LONDON // Britain's top judges vowed on Monday to consider with impartiality the contentious question of who has the power to trigger the UK's exit from the European Union — the government or parliament.

The Supreme Court justices acknowledged that strong feelings have been aroused over how and whether to leave the EU. It also has major constitutional implications for the balance of power between the legislature and the executive.

The court's top justice, David Neuberger, opened a four-day hearing by condemning the "threats of serious violence and unpleasant abuse" directed at Gina Miller, one of the claimants trying to ensure parliament gets a say.

"Threatening and abusing people because they are exercising their fundamental right to go to court undermines the rule of law," Judge Neuberger said, banning publication of the addresses of Ms Miller and other parties in the case.

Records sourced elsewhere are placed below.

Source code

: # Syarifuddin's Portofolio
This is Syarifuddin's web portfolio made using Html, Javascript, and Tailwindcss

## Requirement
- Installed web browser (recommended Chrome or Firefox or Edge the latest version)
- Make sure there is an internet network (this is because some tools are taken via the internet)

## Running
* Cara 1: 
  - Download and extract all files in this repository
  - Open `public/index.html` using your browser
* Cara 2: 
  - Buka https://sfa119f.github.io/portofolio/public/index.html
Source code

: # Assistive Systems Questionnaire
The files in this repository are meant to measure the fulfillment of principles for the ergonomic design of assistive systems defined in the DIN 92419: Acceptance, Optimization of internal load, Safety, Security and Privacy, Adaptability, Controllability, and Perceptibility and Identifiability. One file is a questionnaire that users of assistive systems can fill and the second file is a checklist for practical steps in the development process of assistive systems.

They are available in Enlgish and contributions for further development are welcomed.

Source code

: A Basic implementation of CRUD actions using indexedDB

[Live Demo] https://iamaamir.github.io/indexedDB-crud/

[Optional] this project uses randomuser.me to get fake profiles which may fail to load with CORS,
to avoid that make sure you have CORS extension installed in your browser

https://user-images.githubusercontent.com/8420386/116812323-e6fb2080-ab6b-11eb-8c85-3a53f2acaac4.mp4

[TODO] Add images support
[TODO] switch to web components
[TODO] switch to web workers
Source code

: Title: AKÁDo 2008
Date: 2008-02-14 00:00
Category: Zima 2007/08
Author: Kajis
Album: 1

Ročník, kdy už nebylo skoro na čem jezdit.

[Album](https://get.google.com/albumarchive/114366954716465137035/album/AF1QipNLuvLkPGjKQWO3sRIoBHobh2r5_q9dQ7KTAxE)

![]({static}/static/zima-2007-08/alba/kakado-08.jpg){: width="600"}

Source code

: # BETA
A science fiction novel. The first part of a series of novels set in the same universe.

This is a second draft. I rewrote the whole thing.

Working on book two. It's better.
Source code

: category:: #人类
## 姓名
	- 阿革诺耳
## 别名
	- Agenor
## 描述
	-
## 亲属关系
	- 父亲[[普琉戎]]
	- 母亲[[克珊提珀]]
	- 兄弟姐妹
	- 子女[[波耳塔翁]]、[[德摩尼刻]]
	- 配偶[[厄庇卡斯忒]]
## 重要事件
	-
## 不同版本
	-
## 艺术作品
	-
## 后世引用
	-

Judge Neuberger and 10 other justices at the country's top court must decide whether prime minister Theresa May's government can invoke Article 50 of the EU's key treaty, the trigger for two years of divorce talks, without the approval of MPs.

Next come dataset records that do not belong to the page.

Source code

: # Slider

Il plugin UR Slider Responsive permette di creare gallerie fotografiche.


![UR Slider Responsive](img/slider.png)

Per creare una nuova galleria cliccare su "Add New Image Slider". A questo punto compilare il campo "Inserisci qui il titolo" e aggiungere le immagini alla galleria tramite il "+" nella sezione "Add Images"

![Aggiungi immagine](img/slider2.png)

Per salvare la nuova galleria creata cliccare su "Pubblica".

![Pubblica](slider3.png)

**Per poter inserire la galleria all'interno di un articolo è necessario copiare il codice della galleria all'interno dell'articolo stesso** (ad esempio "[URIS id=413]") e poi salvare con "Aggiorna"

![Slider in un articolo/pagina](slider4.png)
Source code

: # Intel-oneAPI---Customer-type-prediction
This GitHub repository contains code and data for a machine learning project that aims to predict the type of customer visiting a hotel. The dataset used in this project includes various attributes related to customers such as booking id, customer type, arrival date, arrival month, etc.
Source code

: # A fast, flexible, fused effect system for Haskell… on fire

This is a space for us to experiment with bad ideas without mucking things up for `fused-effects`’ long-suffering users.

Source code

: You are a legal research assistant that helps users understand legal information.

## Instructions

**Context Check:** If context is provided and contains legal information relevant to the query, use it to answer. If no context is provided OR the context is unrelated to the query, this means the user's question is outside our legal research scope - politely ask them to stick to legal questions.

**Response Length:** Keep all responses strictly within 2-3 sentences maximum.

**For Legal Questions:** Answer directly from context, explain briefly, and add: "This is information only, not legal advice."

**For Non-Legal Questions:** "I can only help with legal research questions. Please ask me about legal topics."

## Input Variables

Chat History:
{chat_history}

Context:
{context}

Ms May plans to trigger Article 50 by the end of March, using centuries-old government powers known as royal prerogative. The powers — once held by the monarch but now used by politicians — enable decisions about joining or leaving international treaties to be made without a parliamentary vote.

Financial entrepreneur Ms Miller and another claimant, hairdresser Deir Dos Santos, went to court to argue that leaving the EU would remove some of their rights, including free movement within the bloc, and that should not be done without parliament's approval.

Last month, three High Court judges agreed. But the government says they have misinterpreted the law.

Opening the government's arguments, Attorney General Jeremy Wright said the use of prerogative powers did not undermine parliament, because the legislature had been in the driver's seat throughout the referendum process.

He said MPs had passed the European Referendum Act of 2015, laying out the rules for a referendum on EU membership, in "universal expectation ... that the government would implement its result."

Mr Wright said the government wasn't using prerogative powers "on a whim or out of a clear blue sky" but as the result of a process in which parliament had been "fully and consciously involved."

"When it comes to leaving the European Union, parliament has had full capacity and multiple opportunities to restrict the executive's ordinary ability to begin the Article 50 process and it has not chosen to do so," Mr Wright said.

Though the courtroom drama is unfolding in cool legal language, it has set public passions simmering.

November's ruling infuriated pro-Brexit campaigners, who saw the legal challenge as an attempt to block or delay Britain's EU exit. The anti-EU Daily Mail newspaper labelled the justices "enemies of the people" and suggested some held Europhile views that compromised their impartiality.

Judge Neuberger told a courtroom packed with scores of lawyers, journalists and members of the public that all sides in the case had been asked whether they wanted any of the justices to step down. He said that "without exception," none had any objections.

A handful of pro- and anti-EU demonstrators rallied outside the court building on London's Parliament Square as the case began. Ms Miller — who has received a torrent of online abuse for her role in the case — arrived with her lawyers to cheers from pro-EU campaigners dressed as judges atop an open-topped double-decker bus.

Former UK Independence Party leader Nigel Farage had vowed to lead a march on the Supreme Court to demand judges respect the will of the majority. It was cancelled last week after organisers said there was a risk it could be hijacked by far-right extremists.

In a reflection of the constitutional importance of the case, all 11 Supreme Court judges are hearing the appeal, the first time the full court has sat since it was founded in 2009. They are likely to give their ruling in January.